Published: Tue, November 14, 2017
Worldwide | By Isabel Fisher

Supreme Court to hear crisis pregnancy centers' appeal

Supreme Court to hear crisis pregnancy centers' appeal

The U.S. Supreme Court agreed to review a case challenging the California Reproductive Freedom, Accountability, Comprehensive Care, and Transparency (FACT) Act.

The law also requires the centres to post on their premises notices that California offers free or heavily subsidized abortions and contraception. "Information about abortion is just about everywhere, so the government doesn't need to punish pro-life centers for declining to advertise for the very act they can't promote".

The NIFLA network represents 137 of California's roughly 200 pregnancy centers, and works to convert them into licensed medical clinics.

Additionally, the law requires unlicensed centers to expressly indicate they are not licensed as medical facilities in California.

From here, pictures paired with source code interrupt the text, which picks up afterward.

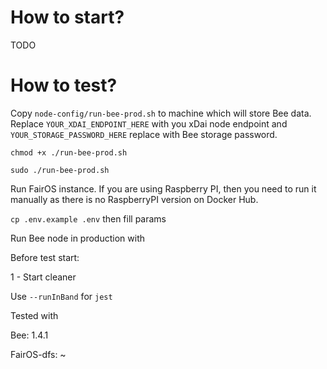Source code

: # How to start?

TODO

# How to test?

Copy `node-config/run-bee-prod.sh` to machine which will store Bee data. Replace `YOUR_XDAI_ENDPOINT_HERE` with you xDai
node endpoint and `YOUR_STORAGE_PASSWORD_HERE` replace with Bee storage password.

`chmod +x ./run-bee-prod.sh`

`sudo ./run-bee-prod.sh`

Run FairOS instance. If you are using Raspberry PI, then you need to run it manually as there is no RaspberryPI version
on Docker Hub.

`cp .env.example .env` then fill params

Run Bee node in production with

Before test start:

1 - Start cleaner

Use ```--runInBand``` for ```jest```

Tested with

Bee: 1.4.1

FairOS-dfs: ~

The U.S Court of Appeals for the Ninth Circuit upheld the law, noting that the Supreme Court in the 1992 Casey decision had upheld state requirements that physicians provide patients with state-compelled notices.

The California centers complained that both their speech and religious freedom rights are violated by the law.

The Christian and conservative groups behind this appeal contend that the law violates the constitutional right to freedom of expression. California's "ability to impress free citizens into state services in this political dispute can not be absolute; it must be limited". "Instead, it should protect freedom of speech and freedom from coerced speech". "This is especially true of pregnancy care centers, which exist to care for women who want to have their babies".

The law applies to facilities "whose primary goal is providing family planning or pregnancy-related services".

The other plaintiffs are two centers in San Diego County: Pregnancy Care Center and Fallbrook Pregnancy Resource Center.

He and others challenged the law on free speech grounds, saying that the government may not bar apparel that merely conveyed a philosophy rather than an endorsement of a particular candidate, party, or ballot measure. They are typically run by groups with strong anti-abortion views. "Pregnancy care centers, which provide their care for free, were established specifically to help women understand that they have the choice of life for their children, and that they will be there to help them through their pregnancies". The legal brief for Becerra - which defends a California law mandating crisis pregnancy centers post information about abortion - stated an eye-popping figure. France has also penalized pro-life sites that pose as "official or neutral". Lawyers for the centers say that their clients, out of religious objections, do not refer patients for abortion and that they can not be compelled to post the notification. The court did not act on three other cases brought by other centers making similar claims.

"We reject appellants' arguments that they are entitled to a preliminary injunction based on their free speech claims", U.S. Circuit Judge Dorothy Nelson wrote for a three-judge panel.